A la lecture du projet en cours d’Yvain, je me suis rappelé qu’une des caractéristiques des hackers, des trolls, des activistes comme les Yes Men par exemple, est l’attitude suicidaire. Ainsi, le troll de haut vol se reconnait par sa manière outrancière de détruire le débat sur lequel il se greffe: propos rapidement incendiaires, appel à des concepts de plus en plus fumeux (liberté d’expression, totalitarisme, etc).
Cette attitude, au delà du vertige donné par le succès grisant que produisent les réactions en chaine, est aussi due à la frousse de ne pas être reconnu dans sa différence. Si sur le site « meilleursprenoms.com », sur lequel des femmes enceintes discutent de prénoms à choisir pour leur enfant en gestation, vous intervenez pour donner votre avis sur vos préférences au lieu d’insulter les mères et les exhorter à l’avortement, vous pouvez devenir rapidement l’un ou l’une des leurs, sans résistance : c’est jouer le jeu social, se fondre en lui.
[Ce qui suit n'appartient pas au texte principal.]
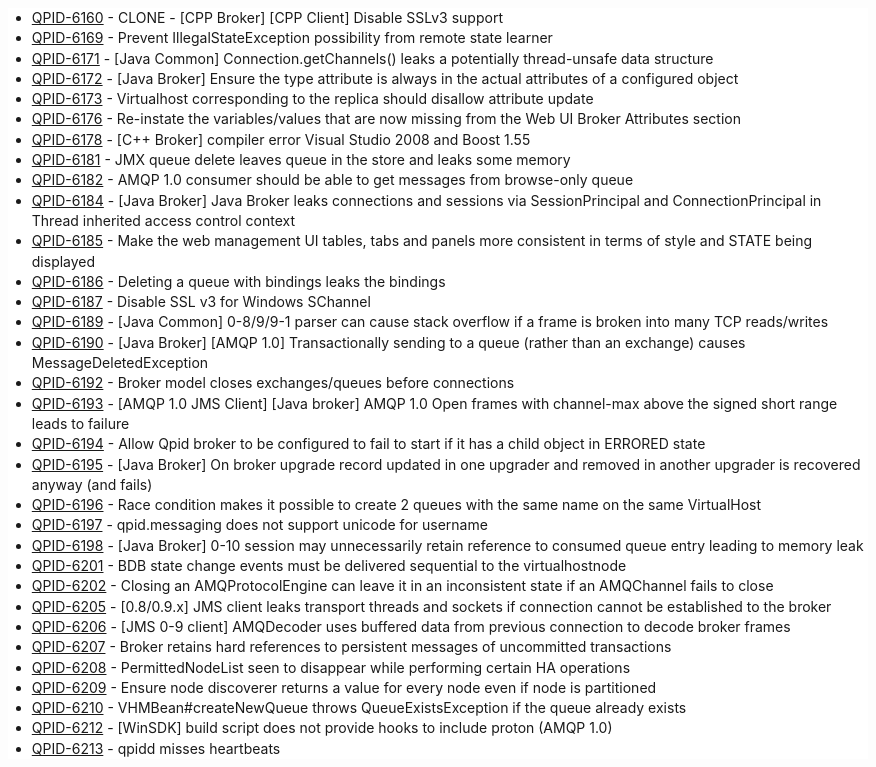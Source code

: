  - [QPID-6160](https://issues.apache.org/jira/browse/QPID-6160) - CLONE - [CPP Broker] [CPP Client] Disable SSLv3 support
 - [QPID-6169](https://issues.apache.org/jira/browse/QPID-6169) - Prevent IllegalStateException possibility from remote state learner
 - [QPID-6171](https://issues.apache.org/jira/browse/QPID-6171) - [Java Common] Connection.getChannels() leaks a potentially thread-unsafe data structure
 - [QPID-6172](https://issues.apache.org/jira/browse/QPID-6172) - [Java Broker] Ensure the type attribute is always in the actual attributes of a configured object
 - [QPID-6173](https://issues.apache.org/jira/browse/QPID-6173) - Virtualhost corresponding to the replica should disallow attribute update
 - [QPID-6176](https://issues.apache.org/jira/browse/QPID-6176) - Re-instate the variables/values that are now missing from the Web UI Broker Attributes section
 - [QPID-6178](https://issues.apache.org/jira/browse/QPID-6178) - [C++ Broker] compiler error Visual Studio 2008 and Boost 1.55
 - [QPID-6181](https://issues.apache.org/jira/browse/QPID-6181) - JMX queue delete leaves queue in the store and leaks some memory
 - [QPID-6182](https://issues.apache.org/jira/browse/QPID-6182) - AMQP 1.0 consumer should be able to get messages from browse-only queue
 - [QPID-6184](https://issues.apache.org/jira/browse/QPID-6184) - [Java Broker] Java Broker leaks connections and sessions via SessionPrincipal and ConnectionPrincipal in Thread inherited access control context
 - [QPID-6185](https://issues.apache.org/jira/browse/QPID-6185) - Make the web management UI tables, tabs and panels more consistent in terms of style and STATE being displayed
 - [QPID-6186](https://issues.apache.org/jira/browse/QPID-6186) - Deleting a queue with bindings leaks the bindings
 - [QPID-6187](https://issues.apache.org/jira/browse/QPID-6187) - Disable SSL v3 for Windows SChannel
 - [QPID-6189](https://issues.apache.org/jira/browse/QPID-6189) - [Java Common] 0-8/9/9-1 parser can cause stack overflow if a frame is broken into many TCP reads/writes
 - [QPID-6190](https://issues.apache.org/jira/browse/QPID-6190) - [Java Broker] [AMQP 1.0] Transactionally sending to a queue (rather than an exchange) causes MessageDeletedException
 - [QPID-6192](https://issues.apache.org/jira/browse/QPID-6192) - Broker model closes exchanges/queues before connections
 - [QPID-6193](https://issues.apache.org/jira/browse/QPID-6193) - [AMQP 1.0 JMS Client] [Java broker] AMQP 1.0 Open frames with channel-max above the signed short range leads to failure
 - [QPID-6194](https://issues.apache.org/jira/browse/QPID-6194) - Allow Qpid broker to be configured to fail to start if it has a child object in ERRORED state
 - [QPID-6195](https://issues.apache.org/jira/browse/QPID-6195) - [Java Broker] On broker upgrade record updated in one upgrader and removed in another upgrader is recovered anyway (and fails)
 - [QPID-6196](https://issues.apache.org/jira/browse/QPID-6196) - Race condition makes it possible to create 2 queues with the same name on the same VirtualHost
 - [QPID-6197](https://issues.apache.org/jira/browse/QPID-6197) - qpid.messaging does not support unicode for username
 - [QPID-6198](https://issues.apache.org/jira/browse/QPID-6198) - [Java Broker] 0-10 session may unnecessarily retain reference to consumed queue entry leading to memory leak
 - [QPID-6201](https://issues.apache.org/jira/browse/QPID-6201) - BDB state change events must be delivered sequential to the virtualhostnode
 - [QPID-6202](https://issues.apache.org/jira/browse/QPID-6202) - Closing an AMQProtocolEngine can leave it in an inconsistent state if an AMQChannel fails to close
 - [QPID-6205](https://issues.apache.org/jira/browse/QPID-6205) - [0.8/0.9.x] JMS client leaks transport threads and sockets if connection cannot be established to the broker
 - [QPID-6206](https://issues.apache.org/jira/browse/QPID-6206) - [JMS 0-9 client] AMQDecoder uses buffered data from previous connection to decode broker frames
 - [QPID-6207](https://issues.apache.org/jira/browse/QPID-6207) - Broker retains hard references to persistent messages of uncommitted transactions
 - [QPID-6208](https://issues.apache.org/jira/browse/QPID-6208) - PermittedNodeList seen to disappear while performing certain HA operations
 - [QPID-6209](https://issues.apache.org/jira/browse/QPID-6209) - Ensure node discoverer returns a value for every node even if node is partitioned
 - [QPID-6210](https://issues.apache.org/jira/browse/QPID-6210) - VHMBean#createNewQueue throws QueueExistsException if the queue already exists
 - [QPID-6212](https://issues.apache.org/jira/browse/QPID-6212) - [WinSDK] build script does not provide hooks to include proton (AMQP 1.0)
 - [QPID-6213](https://issues.apache.org/jira/browse/QPID-6213) - qpidd misses heartbeats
Insupportable pour tout ce qui a égo et désir de révolte. L’attitude du polyhacker vise donc à se démarquer et à refuser d’être confondu, quitte a être confondu avec un autre hacker (ou troll suivant les contextes).
Ceci laisse béante la question « pourquoi alors intervenir sur des sites anodins ? ». « Pour pouvoir dire pourquoi j’existe » comme le dit la chanson de Starmania ?
Dans le cadre de cet exercice, il me semble plus intéressant d’agir sous couvert, de ne pas produire cette progression naturelle de protection, d’auto-affirmation, ou de la faire sur d’autres modes, qui reste à inventer.
Comme je l’évoquait au cours, Chris Burden, ce performeur américain que j’adore, a fait une performance dans laquelle durant quelques semaines il a servi du café aux visiteurs d’une exposition qui n’était pas la sienne, en tenue grise, avec une attitude humble. La performance faite, il est reparti sans coup d’éclat.
Une distorsion minime du réel, un acte d’une grande sauvagerie en fait.